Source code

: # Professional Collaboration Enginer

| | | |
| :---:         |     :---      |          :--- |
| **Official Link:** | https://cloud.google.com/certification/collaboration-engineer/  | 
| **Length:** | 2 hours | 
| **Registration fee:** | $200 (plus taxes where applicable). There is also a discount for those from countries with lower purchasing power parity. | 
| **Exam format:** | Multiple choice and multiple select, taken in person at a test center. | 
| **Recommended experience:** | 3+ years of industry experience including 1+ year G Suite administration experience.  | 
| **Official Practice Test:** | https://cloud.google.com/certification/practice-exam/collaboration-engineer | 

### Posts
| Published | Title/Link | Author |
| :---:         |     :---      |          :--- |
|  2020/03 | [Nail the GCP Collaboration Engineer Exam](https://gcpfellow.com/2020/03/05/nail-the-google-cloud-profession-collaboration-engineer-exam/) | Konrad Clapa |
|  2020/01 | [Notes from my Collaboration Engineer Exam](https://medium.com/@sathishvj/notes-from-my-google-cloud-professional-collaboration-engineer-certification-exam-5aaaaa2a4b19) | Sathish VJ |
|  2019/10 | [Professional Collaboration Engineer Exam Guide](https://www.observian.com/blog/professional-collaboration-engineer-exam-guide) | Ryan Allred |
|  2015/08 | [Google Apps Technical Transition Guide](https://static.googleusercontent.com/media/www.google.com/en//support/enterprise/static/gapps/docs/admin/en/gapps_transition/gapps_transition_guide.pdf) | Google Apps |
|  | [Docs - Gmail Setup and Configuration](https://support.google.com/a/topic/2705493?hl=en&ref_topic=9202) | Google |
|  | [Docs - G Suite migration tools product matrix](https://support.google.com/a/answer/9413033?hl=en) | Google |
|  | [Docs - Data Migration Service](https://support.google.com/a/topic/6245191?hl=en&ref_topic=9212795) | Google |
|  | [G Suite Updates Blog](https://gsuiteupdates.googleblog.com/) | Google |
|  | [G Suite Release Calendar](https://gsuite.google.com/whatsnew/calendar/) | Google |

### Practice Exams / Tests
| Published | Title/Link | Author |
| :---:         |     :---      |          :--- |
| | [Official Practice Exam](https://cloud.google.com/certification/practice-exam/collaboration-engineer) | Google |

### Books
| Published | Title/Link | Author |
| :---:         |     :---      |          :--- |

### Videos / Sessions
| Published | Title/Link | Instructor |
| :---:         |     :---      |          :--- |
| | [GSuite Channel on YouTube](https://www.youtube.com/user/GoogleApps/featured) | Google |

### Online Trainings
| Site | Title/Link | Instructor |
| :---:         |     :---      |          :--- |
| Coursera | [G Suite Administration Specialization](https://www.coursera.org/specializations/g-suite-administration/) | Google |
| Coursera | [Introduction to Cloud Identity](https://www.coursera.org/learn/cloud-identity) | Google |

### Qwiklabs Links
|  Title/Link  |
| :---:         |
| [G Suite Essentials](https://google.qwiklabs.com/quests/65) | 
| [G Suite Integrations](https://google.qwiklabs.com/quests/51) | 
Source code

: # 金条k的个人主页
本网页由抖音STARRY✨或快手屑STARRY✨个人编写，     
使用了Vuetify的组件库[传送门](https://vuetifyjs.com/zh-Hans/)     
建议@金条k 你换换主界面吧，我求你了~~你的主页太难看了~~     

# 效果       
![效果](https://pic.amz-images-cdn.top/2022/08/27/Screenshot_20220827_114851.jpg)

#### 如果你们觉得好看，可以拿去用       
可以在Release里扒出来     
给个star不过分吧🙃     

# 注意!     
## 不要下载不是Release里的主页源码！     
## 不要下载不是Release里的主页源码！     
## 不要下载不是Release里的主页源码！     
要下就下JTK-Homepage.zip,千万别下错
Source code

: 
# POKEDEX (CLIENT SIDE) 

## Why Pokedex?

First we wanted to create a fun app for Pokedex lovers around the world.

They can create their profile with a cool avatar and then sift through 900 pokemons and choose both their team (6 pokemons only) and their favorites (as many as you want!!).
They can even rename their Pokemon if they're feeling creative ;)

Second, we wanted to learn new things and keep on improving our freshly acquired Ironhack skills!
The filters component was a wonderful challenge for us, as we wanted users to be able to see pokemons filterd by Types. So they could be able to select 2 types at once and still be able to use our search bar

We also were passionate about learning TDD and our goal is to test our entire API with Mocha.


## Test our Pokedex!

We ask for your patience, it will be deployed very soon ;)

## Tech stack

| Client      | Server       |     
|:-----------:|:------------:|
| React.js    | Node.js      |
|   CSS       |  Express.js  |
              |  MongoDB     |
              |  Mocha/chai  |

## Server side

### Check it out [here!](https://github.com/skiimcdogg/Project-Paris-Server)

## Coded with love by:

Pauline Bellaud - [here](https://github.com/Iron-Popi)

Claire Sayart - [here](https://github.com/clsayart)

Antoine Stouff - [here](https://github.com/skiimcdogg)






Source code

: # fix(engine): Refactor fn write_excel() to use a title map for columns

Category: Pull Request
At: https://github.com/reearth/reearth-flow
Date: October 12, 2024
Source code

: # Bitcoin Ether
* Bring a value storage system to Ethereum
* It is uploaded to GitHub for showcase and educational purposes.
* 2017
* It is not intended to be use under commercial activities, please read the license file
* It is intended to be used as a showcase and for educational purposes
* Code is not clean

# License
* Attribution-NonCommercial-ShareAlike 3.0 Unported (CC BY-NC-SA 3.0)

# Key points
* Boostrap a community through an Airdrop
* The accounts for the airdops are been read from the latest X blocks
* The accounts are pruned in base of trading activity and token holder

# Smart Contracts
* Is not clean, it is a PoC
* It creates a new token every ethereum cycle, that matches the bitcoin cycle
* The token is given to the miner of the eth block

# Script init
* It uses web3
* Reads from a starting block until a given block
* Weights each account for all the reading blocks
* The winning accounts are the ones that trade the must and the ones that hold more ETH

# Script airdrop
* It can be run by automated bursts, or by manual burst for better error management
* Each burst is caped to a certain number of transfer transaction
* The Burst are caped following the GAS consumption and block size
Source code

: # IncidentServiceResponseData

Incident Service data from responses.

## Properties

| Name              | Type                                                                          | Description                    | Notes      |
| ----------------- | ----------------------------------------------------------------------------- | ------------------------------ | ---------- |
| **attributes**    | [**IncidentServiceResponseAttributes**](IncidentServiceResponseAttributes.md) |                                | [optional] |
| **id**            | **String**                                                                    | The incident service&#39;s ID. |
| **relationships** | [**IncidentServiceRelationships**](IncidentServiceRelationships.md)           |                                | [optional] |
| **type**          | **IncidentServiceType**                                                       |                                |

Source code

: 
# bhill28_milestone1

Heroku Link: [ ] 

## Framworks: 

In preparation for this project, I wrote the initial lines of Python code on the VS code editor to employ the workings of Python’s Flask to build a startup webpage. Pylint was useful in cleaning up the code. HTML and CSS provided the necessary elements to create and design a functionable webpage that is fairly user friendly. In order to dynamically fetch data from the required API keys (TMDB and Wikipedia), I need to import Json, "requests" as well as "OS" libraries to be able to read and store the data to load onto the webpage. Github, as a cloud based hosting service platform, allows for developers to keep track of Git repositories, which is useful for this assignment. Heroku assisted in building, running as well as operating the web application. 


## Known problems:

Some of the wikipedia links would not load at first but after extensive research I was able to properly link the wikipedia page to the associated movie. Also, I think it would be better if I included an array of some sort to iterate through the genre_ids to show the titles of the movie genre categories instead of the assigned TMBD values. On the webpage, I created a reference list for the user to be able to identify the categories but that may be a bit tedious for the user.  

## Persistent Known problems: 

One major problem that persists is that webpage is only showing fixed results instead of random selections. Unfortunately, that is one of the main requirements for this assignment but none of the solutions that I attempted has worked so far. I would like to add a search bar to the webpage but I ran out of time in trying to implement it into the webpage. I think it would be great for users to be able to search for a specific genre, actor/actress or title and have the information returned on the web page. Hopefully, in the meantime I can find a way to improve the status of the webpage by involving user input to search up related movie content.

* * * * *

**Required action**. Which lines of the records above hold the word "educational"? Copy each one out.

**Task output**.
* It is uploaded to GitHub for showcase and educational purposes.
* It is intended to be used as a showcase and for educational purposes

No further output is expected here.